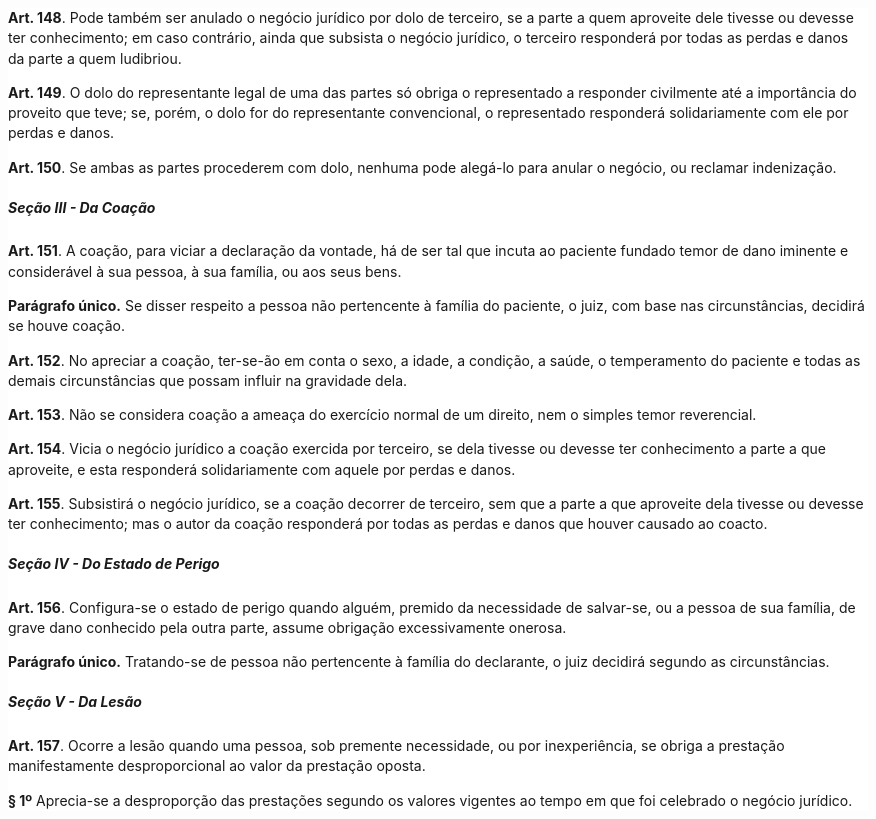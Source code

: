 **Art. 148**. Pode também ser anulado o negócio jurídico por dolo de
terceiro, se a parte a quem aproveite dele tivesse ou devesse ter
conhecimento; em caso contrário, ainda que subsista o negócio jurídico,
o terceiro responderá por todas as perdas e danos da parte a quem
ludibriou.

**Art. 149**. O dolo do representante legal de uma das partes só obriga o
representado a responder civilmente até a importância do proveito que
teve; se, porém, o dolo for do representante convencional, o
representado responderá solidariamente com ele por perdas e danos.

**Art. 150**. Se ambas as partes procederem com dolo, nenhuma pode alegá-lo
para anular o negócio, ou reclamar indenização.

##### Seção III - Da Coação

**Art. 151**. A coação, para viciar a declaração da vontade, há de ser tal
que incuta ao paciente fundado temor de dano iminente e considerável à
sua pessoa, à sua família, ou aos seus bens.

**Parágrafo único.** Se disser respeito a pessoa não pertencente à família
do paciente, o juiz, com base nas circunstâncias, decidirá se houve
coação.

**Art. 152**. No apreciar a coação, ter-se-ão em conta o sexo, a idade, a
condição, a saúde, o temperamento do paciente e todas as demais
circunstâncias que possam influir na gravidade dela.

**Art. 153**. Não se considera coação a ameaça do exercício normal de um
direito, nem o simples temor reverencial.

**Art. 154**. Vicia o negócio jurídico a coação exercida por terceiro, se
dela tivesse ou devesse ter conhecimento a parte a que aproveite, e esta
responderá solidariamente com aquele por perdas e danos.

**Art. 155**. Subsistirá o negócio jurídico, se a coação decorrer de
terceiro, sem que a parte a que aproveite dela tivesse ou devesse ter
conhecimento; mas o autor da coação responderá por todas as perdas e
danos que houver causado ao coacto.

##### Seção IV - Do Estado de Perigo

**Art. 156**. Configura-se o estado de perigo quando alguém, premido da
necessidade de salvar-se, ou a pessoa de sua família, de grave dano
conhecido pela outra parte, assume obrigação excessivamente onerosa.

**Parágrafo único.** Tratando-se de pessoa não pertencente à família do
declarante, o juiz decidirá segundo as circunstâncias.

##### Seção V - Da Lesão

**Art. 157**. Ocorre a lesão quando uma pessoa, sob premente necessidade, ou
por inexperiência, se obriga a prestação manifestamente desproporcional
ao valor da prestação oposta.

**§ 1º** Aprecia-se a desproporção
das prestações segundo os valores vigentes ao tempo em que foi celebrado
o negócio jurídico.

__________

_TASK INSTRUCTIONS_
Please give back exactly the lines of this listing beginning at the line with "que incuta ao" and ending with the line with "premente necessidade, ou", both included, and nothing else.

_OUTPUT FOR THIS TASK_
que incuta ao paciente fundado temor de dano iminente e considerável à
sua pessoa, à sua família, ou aos seus bens.

**Parágrafo único.** Se disser respeito a pessoa não pertencente à família
do paciente, o juiz, com base nas circunstâncias, decidirá se houve
coação.

**Art. 152**. No apreciar a coação, ter-se-ão em conta o sexo, a idade, a
condição, a saúde, o temperamento do paciente e todas as demais
circunstâncias que possam influir na gravidade dela.

**Art. 153**. Não se considera coação a ameaça do exercício normal de um
direito, nem o simples temor reverencial.

**Art. 154**. Vicia o negócio jurídico a coação exercida por terceiro, se
dela tivesse ou devesse ter conhecimento a parte a que aproveite, e esta
responderá solidariamente com aquele por perdas e danos.

**Art. 155**. Subsistirá o negócio jurídico, se a coação decorrer de
terceiro, sem que a parte a que aproveite dela tivesse ou devesse ter
conhecimento; mas o autor da coação responderá por todas as perdas e
danos que houver causado ao coacto.

##### Seção IV - Do Estado de Perigo

**Art. 156**. Configura-se o estado de perigo quando alguém, premido da
necessidade de salvar-se, ou a pessoa de sua família, de grave dano
conhecido pela outra parte, assume obrigação excessivamente onerosa.

**Parágrafo único.** Tratando-se de pessoa não pertencente à família do
declarante, o juiz decidirá segundo as circunstâncias.

##### Seção V - Da Lesão

**Art. 157**. Ocorre a lesão quando uma pessoa, sob premente necessidade, ou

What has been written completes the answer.